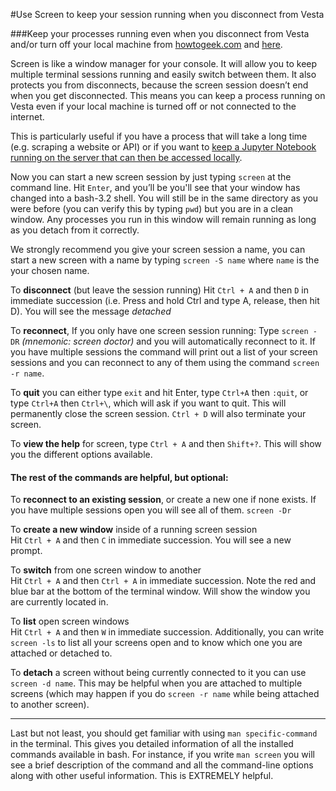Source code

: #Use Screen to keep your session running when you disconnect from Vesta

###Keep your processes running even when you disconnect from Vesta and/or turn off your local machine
from [howtogeek.com](http://www.howtogeek.com/howto/ubuntu/keep-your-ssh-session-running-when-you-disconnect/)
and [here](http://aperiodic.net/screen/quick_reference).

Screen is like a window manager for your console. It will allow you to keep multiple terminal sessions running and easily switch between them. It also protects you from disconnects, because the screen session doesn’t end when you get disconnected. This means you can keep a process running on Vesta even if your local machine is
turned off or not connected to the internet.


This is particularly useful if you have a process that will take a long time (e.g. scraping a website or API) or
if you want to [keep a Jupyter Notebook running on the server that can then be accessed locally](https://github.com/socdyn/wiki/blob/master/vesta/jupyter.md).

Now you can start a new screen session by just typing `screen` at the command line. Hit `Enter`, and you’ll be you'll see that your window has changed into a bash-3.2 shell. You will still be in the same directory as you were before (you can verify this by typing `pwd`) but you are in a clean window. Any processes you run in this
window will remain running as long as you detach from it correctly.

We strongly recommend you give your screen session a name, you can start a new screen with a name by typing
`screen -S name` where `name` is the your chosen name.

To **disconnect** (but leave the session running)
Hit `Ctrl + A` and then `D` in immediate succession (i.e. Press and hold Ctrl and type A, release, then hit D).
You will see the message *detached*  

To **reconnect**,
If you only have one screen session running:
Type `screen -DR` *(mnemonic: screen doctor)* and you will automatically reconnect to it.
If you have multiple sessions the command will print out a list of your screen sessions and
you can reconnect to any of them using the command `screen -r name`.

To **quit** you can either type `exit` and hit Enter, type `Ctrl+A` then `:quit`,
or type `Ctrl+A` then `Ctrl+\`, which will ask if you want to quit. This will
permanently close the screen session. `Ctrl + D` will also terminate your screen.

To **view the help** for screen, type `Ctrl + A` and then `Shift+?`.
This will show you the different options available.

#### The rest of the commands are helpful, but optional:

To **reconnect to an existing session**, or create a new one if none exists.
If you have multiple sessions open you will see all of them.
`screen -Dr`

To **create a new window** inside of a running screen session  
Hit `Ctrl + A` and then `C` in immediate succession. You will see a new prompt.

To **switch** from one screen window to another  
Hit `Ctrl + A` and then `Ctrl + A` in immediate succession.
Note the red and blue bar at the bottom of the terminal window. Will show the
window you are currently located in.

To **list** open screen windows  
Hit `Ctrl + A` and then `W` in immediate succession. 
Additionally, you can write `screen -ls` to list all your screens open and to know which one you are attached or detached to.

To **detach** a screen without being currently connected to it you can use `screen -d name`. This may be helpful when you are attached to multiple screens 
(which may happen if you do `screen -r name` while being attached to another screen).

---
Last but not least, you should get familiar with using `man specific-command` in the terminal. This gives you detailed information of all the installed commands available in bash.
For instance, if you write `man screen` you will see a brief description of the command and all the command-line options along with other useful information. This
is EXTREMELY helpful.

## EXERCISE:
Restate word for word the entries above from the line with "and [here](http://aperiodic.net/screen/quick_reference)." through the line with "if you want to [keep", inclusive, leaving out everything else.

## OUTPUT FOR THIS TASK:
and [here](http://aperiodic.net/screen/quick_reference).

Screen is like a window manager for your console. It will allow you to keep multiple terminal sessions running and easily switch between them. It also protects you from disconnects, because the screen session doesn’t end when you get disconnected. This means you can keep a process running on Vesta even if your local machine is
turned off or not connected to the internet.


This is particularly useful if you have a process that will take a long time (e.g. scraping a website or API) or
if you want to [keep a Jupyter Notebook running on the server that can then be accessed locally](https://github.com/socdyn/wiki/blob/master/vesta/jupyter.md).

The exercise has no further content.